# [Task to complete]
Please copy each line below that contains the word "provide".

# [Supplied material]
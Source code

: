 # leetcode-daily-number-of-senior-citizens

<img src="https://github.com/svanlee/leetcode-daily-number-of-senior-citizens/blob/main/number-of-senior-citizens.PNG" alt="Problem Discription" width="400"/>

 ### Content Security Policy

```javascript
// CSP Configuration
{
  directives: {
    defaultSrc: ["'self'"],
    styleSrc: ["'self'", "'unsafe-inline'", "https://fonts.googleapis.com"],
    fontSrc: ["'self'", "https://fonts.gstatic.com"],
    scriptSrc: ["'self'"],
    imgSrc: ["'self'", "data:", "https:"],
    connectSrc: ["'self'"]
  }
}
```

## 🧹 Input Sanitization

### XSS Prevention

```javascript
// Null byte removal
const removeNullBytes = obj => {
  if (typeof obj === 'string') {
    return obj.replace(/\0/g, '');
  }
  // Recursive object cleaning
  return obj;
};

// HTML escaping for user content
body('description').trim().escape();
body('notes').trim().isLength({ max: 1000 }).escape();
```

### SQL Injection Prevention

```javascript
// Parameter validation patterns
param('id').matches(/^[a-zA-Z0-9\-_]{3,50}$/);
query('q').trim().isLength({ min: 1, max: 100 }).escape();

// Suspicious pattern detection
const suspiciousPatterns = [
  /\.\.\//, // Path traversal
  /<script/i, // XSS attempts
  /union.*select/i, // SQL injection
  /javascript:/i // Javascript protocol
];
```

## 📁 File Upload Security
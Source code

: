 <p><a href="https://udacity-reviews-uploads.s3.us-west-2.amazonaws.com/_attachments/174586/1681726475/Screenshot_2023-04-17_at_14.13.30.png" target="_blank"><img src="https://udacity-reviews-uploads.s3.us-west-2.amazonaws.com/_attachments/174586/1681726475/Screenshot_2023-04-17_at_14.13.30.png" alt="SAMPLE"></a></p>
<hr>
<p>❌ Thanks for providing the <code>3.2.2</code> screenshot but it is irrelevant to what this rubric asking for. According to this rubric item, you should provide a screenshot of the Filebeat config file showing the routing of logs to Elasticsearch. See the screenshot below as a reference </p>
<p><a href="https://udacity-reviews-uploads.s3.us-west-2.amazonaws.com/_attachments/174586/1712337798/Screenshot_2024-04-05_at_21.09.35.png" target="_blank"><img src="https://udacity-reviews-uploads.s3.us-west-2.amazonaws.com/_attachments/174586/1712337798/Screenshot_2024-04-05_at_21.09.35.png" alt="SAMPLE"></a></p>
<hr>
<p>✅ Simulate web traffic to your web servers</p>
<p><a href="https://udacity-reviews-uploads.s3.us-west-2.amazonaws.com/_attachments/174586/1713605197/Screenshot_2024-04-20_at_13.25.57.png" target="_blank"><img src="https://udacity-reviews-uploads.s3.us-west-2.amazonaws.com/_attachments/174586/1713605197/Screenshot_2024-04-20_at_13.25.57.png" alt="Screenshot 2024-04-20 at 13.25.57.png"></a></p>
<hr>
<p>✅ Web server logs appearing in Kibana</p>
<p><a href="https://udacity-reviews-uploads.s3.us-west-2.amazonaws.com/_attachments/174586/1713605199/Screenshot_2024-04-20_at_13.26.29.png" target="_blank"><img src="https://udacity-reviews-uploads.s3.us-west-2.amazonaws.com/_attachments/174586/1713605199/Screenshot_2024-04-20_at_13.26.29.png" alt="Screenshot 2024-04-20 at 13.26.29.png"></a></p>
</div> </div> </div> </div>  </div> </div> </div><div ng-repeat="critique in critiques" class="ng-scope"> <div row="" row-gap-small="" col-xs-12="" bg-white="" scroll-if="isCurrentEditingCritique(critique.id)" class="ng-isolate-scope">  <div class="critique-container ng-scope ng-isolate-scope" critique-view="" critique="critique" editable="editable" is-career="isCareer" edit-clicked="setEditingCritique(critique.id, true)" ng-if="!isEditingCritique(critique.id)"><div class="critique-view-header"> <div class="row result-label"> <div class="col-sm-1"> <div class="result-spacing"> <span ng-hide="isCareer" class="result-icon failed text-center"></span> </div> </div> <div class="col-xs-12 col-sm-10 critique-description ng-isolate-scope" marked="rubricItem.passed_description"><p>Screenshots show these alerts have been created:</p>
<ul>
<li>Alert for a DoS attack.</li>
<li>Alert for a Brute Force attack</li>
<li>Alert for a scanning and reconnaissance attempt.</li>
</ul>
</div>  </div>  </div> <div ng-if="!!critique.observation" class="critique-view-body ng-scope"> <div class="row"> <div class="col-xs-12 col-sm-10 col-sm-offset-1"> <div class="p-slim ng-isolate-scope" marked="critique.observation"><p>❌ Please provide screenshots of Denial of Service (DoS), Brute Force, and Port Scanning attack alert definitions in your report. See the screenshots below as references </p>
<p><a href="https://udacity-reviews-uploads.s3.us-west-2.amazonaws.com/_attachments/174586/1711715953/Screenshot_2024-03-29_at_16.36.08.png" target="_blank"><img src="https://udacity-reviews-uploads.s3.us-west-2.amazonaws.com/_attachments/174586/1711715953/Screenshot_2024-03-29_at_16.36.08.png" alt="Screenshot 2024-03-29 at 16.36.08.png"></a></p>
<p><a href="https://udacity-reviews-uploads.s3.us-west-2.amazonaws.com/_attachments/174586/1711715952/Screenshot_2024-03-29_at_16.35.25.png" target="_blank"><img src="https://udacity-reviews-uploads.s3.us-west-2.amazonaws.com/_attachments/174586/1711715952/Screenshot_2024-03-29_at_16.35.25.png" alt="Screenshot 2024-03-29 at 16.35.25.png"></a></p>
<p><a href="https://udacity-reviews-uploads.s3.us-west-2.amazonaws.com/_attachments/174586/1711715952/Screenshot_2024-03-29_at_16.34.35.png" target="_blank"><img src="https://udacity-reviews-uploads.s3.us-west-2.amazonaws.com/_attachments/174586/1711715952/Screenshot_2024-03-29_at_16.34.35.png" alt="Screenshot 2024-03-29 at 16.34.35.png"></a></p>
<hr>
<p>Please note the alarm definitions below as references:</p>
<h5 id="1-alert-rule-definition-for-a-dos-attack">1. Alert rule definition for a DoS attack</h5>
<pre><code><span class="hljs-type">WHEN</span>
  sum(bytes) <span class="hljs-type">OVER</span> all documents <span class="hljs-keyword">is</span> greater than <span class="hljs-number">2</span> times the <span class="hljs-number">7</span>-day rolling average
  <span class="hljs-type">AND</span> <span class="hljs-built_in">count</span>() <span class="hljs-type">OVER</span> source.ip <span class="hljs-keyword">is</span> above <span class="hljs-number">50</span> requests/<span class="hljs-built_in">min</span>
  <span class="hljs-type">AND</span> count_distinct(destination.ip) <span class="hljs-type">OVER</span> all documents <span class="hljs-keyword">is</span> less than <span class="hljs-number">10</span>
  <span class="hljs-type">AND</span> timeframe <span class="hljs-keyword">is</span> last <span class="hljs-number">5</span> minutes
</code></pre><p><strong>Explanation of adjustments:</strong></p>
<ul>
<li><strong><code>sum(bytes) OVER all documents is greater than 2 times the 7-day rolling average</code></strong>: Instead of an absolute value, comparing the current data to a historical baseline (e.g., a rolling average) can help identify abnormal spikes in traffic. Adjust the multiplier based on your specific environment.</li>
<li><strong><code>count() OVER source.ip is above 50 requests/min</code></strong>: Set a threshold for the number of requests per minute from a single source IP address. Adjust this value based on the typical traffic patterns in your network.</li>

# [Answer for this exercise]
<p>❌ Thanks for providing the <code>3.2.2</code> screenshot but it is irrelevant to what this rubric asking for. According to this rubric item, you should provide a screenshot of the Filebeat config file showing the routing of logs to Elasticsearch. See the screenshot below as a reference </p>
</div>  </div>  </div> <div ng-if="!!critique.observation" class="critique-view-body ng-scope"> <div class="row"> <div class="col-xs-12 col-sm-10 col-sm-offset-1"> <div class="p-slim ng-isolate-scope" marked="critique.observation"><p>❌ Please provide screenshots of Denial of Service (DoS), Brute Force, and Port Scanning attack alert definitions in your report. See the screenshots below as references </p>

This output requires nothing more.